Jean-PIerre OGER, Apres le grand Reich, le grande Russie ????, 9/2014 – Courtesy Flickr CC

(Note: This is Part 3 of an ongoing series. Read Part 1, Part 2. Part 4, Killing with Reverence, coming soon.)

Are Russian soldiers who commit war crimes full-fledged human beings with consciousness, conscience and agency? Or, are they somehow less than human, somehow dehumanized so their behavior is almost involuntary, exonerating them from responsibility for their atrocities?

Those questions were posed in Part 2, I was just following orders, of this ongoing series of posts. They were followed by asking if the Russian soldiers’ humanity was taken from them, leaving them as automatons mindlessly obeying orders, like the Empire’s stormtroopers in Star Wars. If so, who took it away? And are those dehumanizers, rather than the soldiers themselves, ultimately responsible for the acts of savagery on the ground, just as an owner is responsible if his dog attacks a child?

My contention in this piece (Part 3) is twofold. First, the disparate war crimes committed by the Russian invaders are more than just par-for-the-course “collateral damage” to the civilian population of Ukraine: they are part of a pattern of intentional genocide. Second, the motivation for these crimes is born of contemporary Russian culture at large, and not simply of obedience to commands from a few higher-ups in Putin’s regime or the military. The hatred of ethnic Ukrainians (and other “lesser” peoples), the rationalizations that make it acceptable, even makes it a soldier’s duty to subjugate, humiliate, abuse and kill unarmed women, children, old men and disabled people en masse have been instilled into the combatants’ conscious and subconscious minds for much of their lives by Russian society and their military superiors.

The soldiers have been infused with the mythos of Russian superiority — debunked and humbled by the disintegration of the Soviet Union and the army’s defeat in Afghanistan, and therefore seeking validation and revenge — and have been so conditioned by endemic Russian paranoia that they think of themselves not as war criminals for trampling their people’s “enemies” into the sanguinary mud, but as heroes. And of course there’s the additional perk of getting their rocks off, psychologically or literally, as they watch or feel their victims writhe in agony beneath them.

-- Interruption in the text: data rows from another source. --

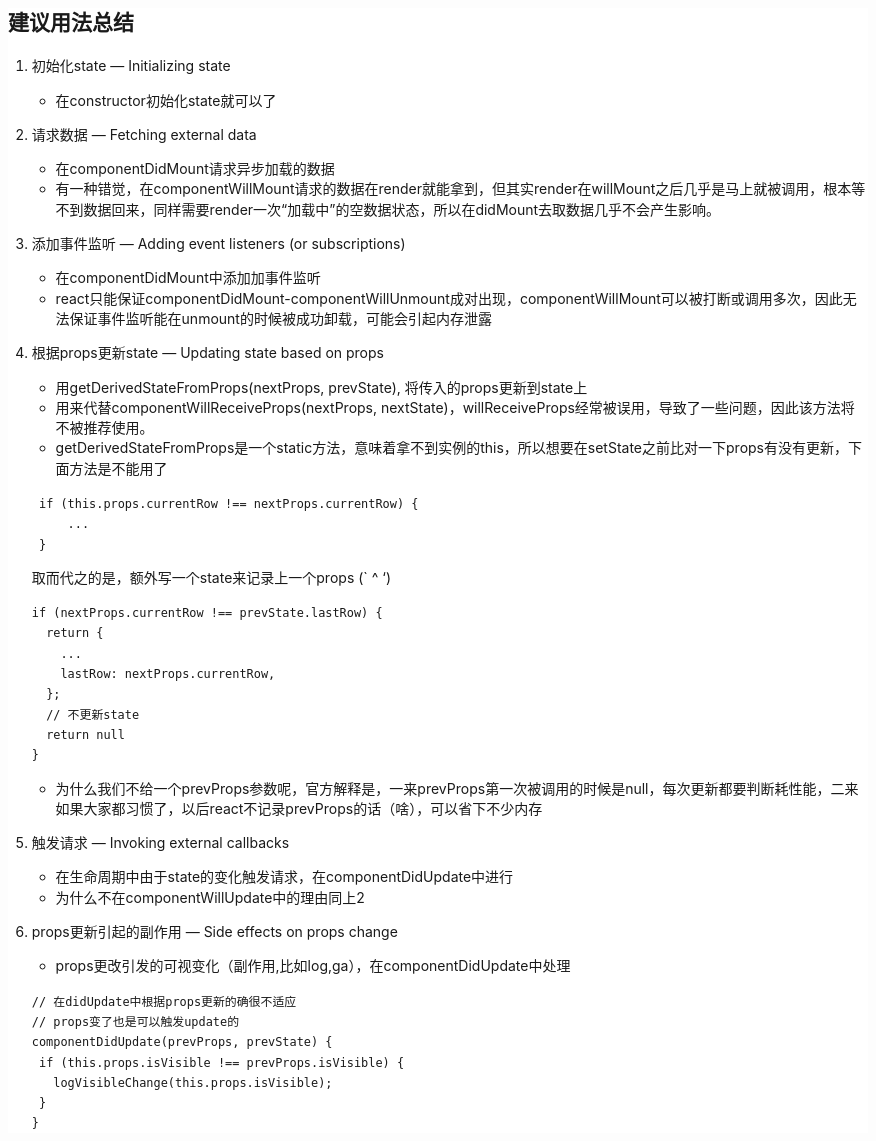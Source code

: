 ## 建议用法总结

1. 初始化state — Initializing state

   - 在constructor初始化state就可以了

2. 请求数据 — Fetching external data

   - 在componentDidMount请求异步加载的数据
   - 有一种错觉，在componentWillMount请求的数据在render就能拿到，但其实render在willMount之后几乎是马上就被调用，根本等不到数据回来，同样需要render一次“加载中”的空数据状态，所以在didMount去取数据几乎不会产生影响。

3. 添加事件监听 — Adding event listeners (or subscriptions)

   - 在componentDidMount中添加加事件监听
   - react只能保证componentDidMount-componentWillUnmount成对出现，componentWillMount可以被打断或调用多次，因此无法保证事件监听能在unmount的时候被成功卸载，可能会引起内存泄露

4. 根据props更新state — Updating state based on props

   - 用getDerivedStateFromProps(nextProps, prevState), 将传入的props更新到state上
   - 用来代替componentWillReceiveProps(nextProps, nextState)，willReceiveProps经常被误用，导致了一些问题，因此该方法将不被推荐使用。
   - getDerivedStateFromProps是一个static方法，意味着拿不到实例的this，所以想要在setState之前比对一下props有没有更新，下面方法是不能用了

   ```
    if (this.props.currentRow !== nextProps.currentRow) {
    	...
    }
   ```

   取而代之的是，额外写一个state来记录上一个props (` ^ ‘)

   ```
   if (nextProps.currentRow !== prevState.lastRow) {
     return {
       ...
       lastRow: nextProps.currentRow,
     };
     // 不更新state
     return null
   }
   ```

   - 为什么我们不给一个prevProps参数呢，官方解释是，一来prevProps第一次被调用的时候是null，每次更新都要判断耗性能，二来如果大家都习惯了，以后react不记录prevProps的话（啥），可以省下不少内存

5. 触发请求 — Invoking external callbacks

   - 在生命周期中由于state的变化触发请求，在componentDidUpdate中进行
   - 为什么不在componentWillUpdate中的理由同上2

6. props更新引起的副作用 — Side effects on props change

   - props更改引发的可视变化（副作用,比如log,ga），在componentDidUpdate中处理

   ```
   // 在didUpdate中根据props更新的确很不适应
   // props变了也是可以触发update的
   componentDidUpdate(prevProps, prevState) {
   	if (this.props.isVisible !== prevProps.isVisible) {
   	  logVisibleChange(this.props.isVisible);
   	}
   }
   ```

The first allegation: intentional genocide:

There are rapes — acts of brutality intended to boost the egos of psychologically impotent men by degrading their victims — then there are rapes, acts of war intended to terrorize, defeat and possibly extinguish an “enemy” population.

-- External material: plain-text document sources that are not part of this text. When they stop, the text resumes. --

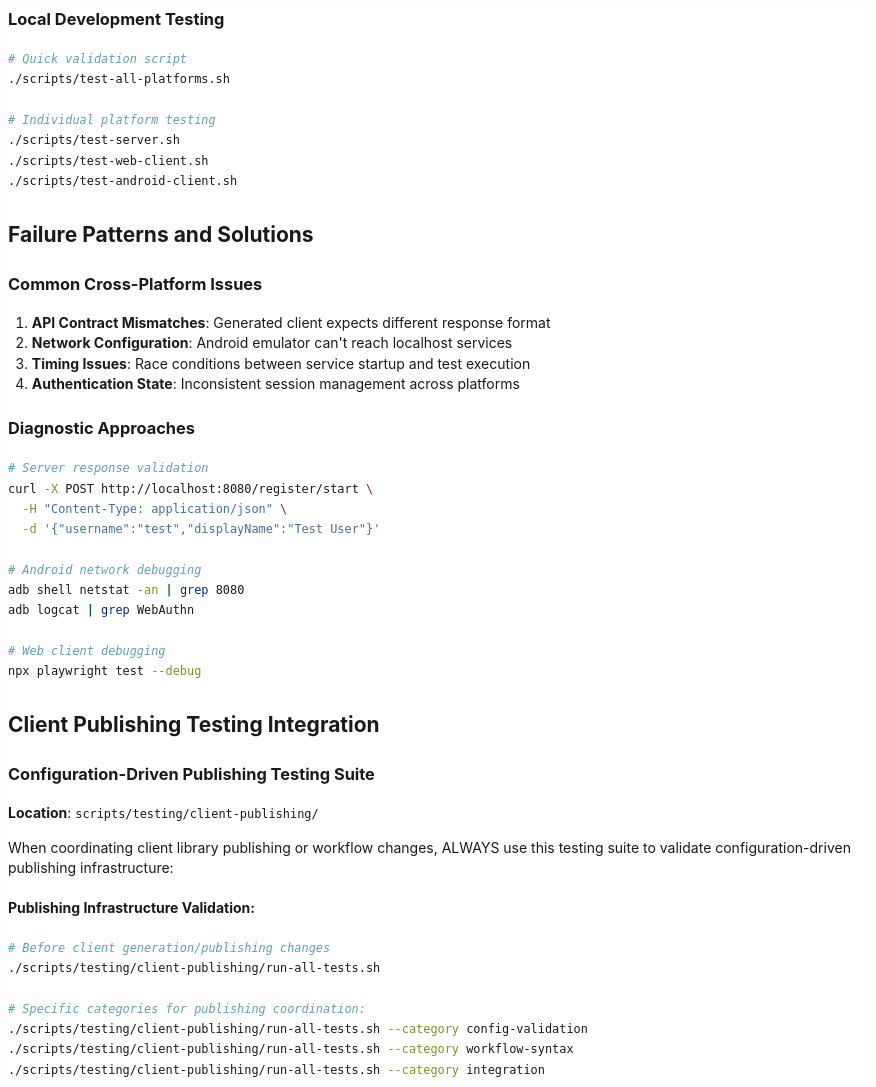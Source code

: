 ### Local Development Testing
```bash
# Quick validation script
./scripts/test-all-platforms.sh

# Individual platform testing
./scripts/test-server.sh
./scripts/test-web-client.sh
./scripts/test-android-client.sh
```

## Failure Patterns and Solutions

### Common Cross-Platform Issues
1. **API Contract Mismatches**: Generated client expects different response format
2. **Network Configuration**: Android emulator can't reach localhost services
3. **Timing Issues**: Race conditions between service startup and test execution
4. **Authentication State**: Inconsistent session management across platforms

### Diagnostic Approaches
```bash
# Server response validation
curl -X POST http://localhost:8080/register/start \
  -H "Content-Type: application/json" \
  -d '{"username":"test","displayName":"Test User"}'

# Android network debugging
adb shell netstat -an | grep 8080
adb logcat | grep WebAuthn

# Web client debugging
npx playwright test --debug
```

## Client Publishing Testing Integration

### Configuration-Driven Publishing Testing Suite

**Location**: `scripts/testing/client-publishing/`

When coordinating client library publishing or workflow changes, ALWAYS use this testing suite to validate configuration-driven publishing infrastructure:

#### **Publishing Infrastructure Validation**:
```bash
# Before client generation/publishing changes
./scripts/testing/client-publishing/run-all-tests.sh

# Specific categories for publishing coordination:
./scripts/testing/client-publishing/run-all-tests.sh --category config-validation
./scripts/testing/client-publishing/run-all-tests.sh --category workflow-syntax
./scripts/testing/client-publishing/run-all-tests.sh --category integration
```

Lyudmyla Denisova, Ukraine’s ombudsman for human rights, has documented the case of approximately 25 young women who were held in a basement in Bucha (near Kyiv) for more than a month and repeatedly raped until at least nine of them became pregnant. According to a Washington Post recounting of the incident, “Russian soldiers told them they would rape them to the point where they wouldn’t want sexual contact with any man,” Denisova said, “to prevent them from having Ukrainian children.”

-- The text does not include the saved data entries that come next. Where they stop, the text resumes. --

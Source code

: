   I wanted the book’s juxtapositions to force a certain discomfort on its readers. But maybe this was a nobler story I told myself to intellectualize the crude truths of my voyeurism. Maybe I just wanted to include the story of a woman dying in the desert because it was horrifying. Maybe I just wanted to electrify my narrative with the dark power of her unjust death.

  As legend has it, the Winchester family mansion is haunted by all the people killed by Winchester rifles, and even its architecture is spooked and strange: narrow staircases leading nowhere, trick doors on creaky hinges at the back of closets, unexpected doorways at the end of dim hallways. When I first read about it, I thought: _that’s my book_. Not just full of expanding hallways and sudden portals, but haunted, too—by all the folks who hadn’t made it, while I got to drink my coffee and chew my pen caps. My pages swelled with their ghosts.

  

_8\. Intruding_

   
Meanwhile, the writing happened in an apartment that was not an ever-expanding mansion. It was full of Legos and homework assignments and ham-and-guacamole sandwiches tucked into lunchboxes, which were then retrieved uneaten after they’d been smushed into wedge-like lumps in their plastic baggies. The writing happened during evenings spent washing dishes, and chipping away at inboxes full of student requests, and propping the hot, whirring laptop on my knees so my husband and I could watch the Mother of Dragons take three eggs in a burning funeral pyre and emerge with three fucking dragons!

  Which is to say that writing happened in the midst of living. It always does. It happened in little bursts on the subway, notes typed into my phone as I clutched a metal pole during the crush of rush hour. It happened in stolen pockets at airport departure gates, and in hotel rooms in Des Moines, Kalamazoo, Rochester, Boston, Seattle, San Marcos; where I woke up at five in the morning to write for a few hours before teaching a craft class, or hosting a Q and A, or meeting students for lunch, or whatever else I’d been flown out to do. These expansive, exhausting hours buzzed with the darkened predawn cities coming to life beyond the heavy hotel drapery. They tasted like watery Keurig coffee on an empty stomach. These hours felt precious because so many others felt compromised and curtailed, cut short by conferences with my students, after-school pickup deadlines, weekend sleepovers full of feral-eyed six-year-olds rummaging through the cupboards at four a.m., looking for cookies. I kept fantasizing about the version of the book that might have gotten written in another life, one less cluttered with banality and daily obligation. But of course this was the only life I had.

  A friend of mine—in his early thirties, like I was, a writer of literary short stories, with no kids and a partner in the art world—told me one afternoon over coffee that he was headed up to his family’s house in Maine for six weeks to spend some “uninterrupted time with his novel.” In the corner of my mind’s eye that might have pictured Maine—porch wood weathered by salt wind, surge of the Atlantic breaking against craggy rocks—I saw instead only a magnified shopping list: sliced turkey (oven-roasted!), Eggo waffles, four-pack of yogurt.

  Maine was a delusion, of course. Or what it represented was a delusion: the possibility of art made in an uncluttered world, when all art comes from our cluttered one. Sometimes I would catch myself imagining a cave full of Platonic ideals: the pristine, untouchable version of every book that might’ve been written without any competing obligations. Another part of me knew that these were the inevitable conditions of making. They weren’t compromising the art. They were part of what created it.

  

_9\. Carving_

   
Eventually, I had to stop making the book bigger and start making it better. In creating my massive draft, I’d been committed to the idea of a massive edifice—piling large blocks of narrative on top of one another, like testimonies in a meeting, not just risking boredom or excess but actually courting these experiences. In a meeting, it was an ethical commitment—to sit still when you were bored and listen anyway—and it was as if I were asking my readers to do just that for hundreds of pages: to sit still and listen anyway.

So the rapes had a purpose, an intent beyond an incel’s pathetic grasp for “validation” through power — beyond sadism, beyond terrorism. The intent was to erase the Ukrainian population; the intent was genocide. The instrument, in this case, was the implantation of psychological time bombs in the victims, to turn the future mothers of Ukrainian children into the recipients of only “pure Russian” sperm. The women, if they don’t kill their fetuses (or themselves) during their forced pregnancies, would presumably give birth to children they would find it difficult to love wholeheartedly.

More evidence of genocidal intention is the ubiquitous gunning down of unarmed civilians throughout the country. Equally devastating, or perhaps more devastating in terms of lives lost, is the systematic starvation of civilians — especially in the East where the Russians have stolen stores of Ukrainian grain and sold them to other countries. This is reminiscent of Stalin’s Holodomor program of the 1930s which intentionally starved millions of ethnic Ukrainians to death by cutting off their access to their own grain harvest.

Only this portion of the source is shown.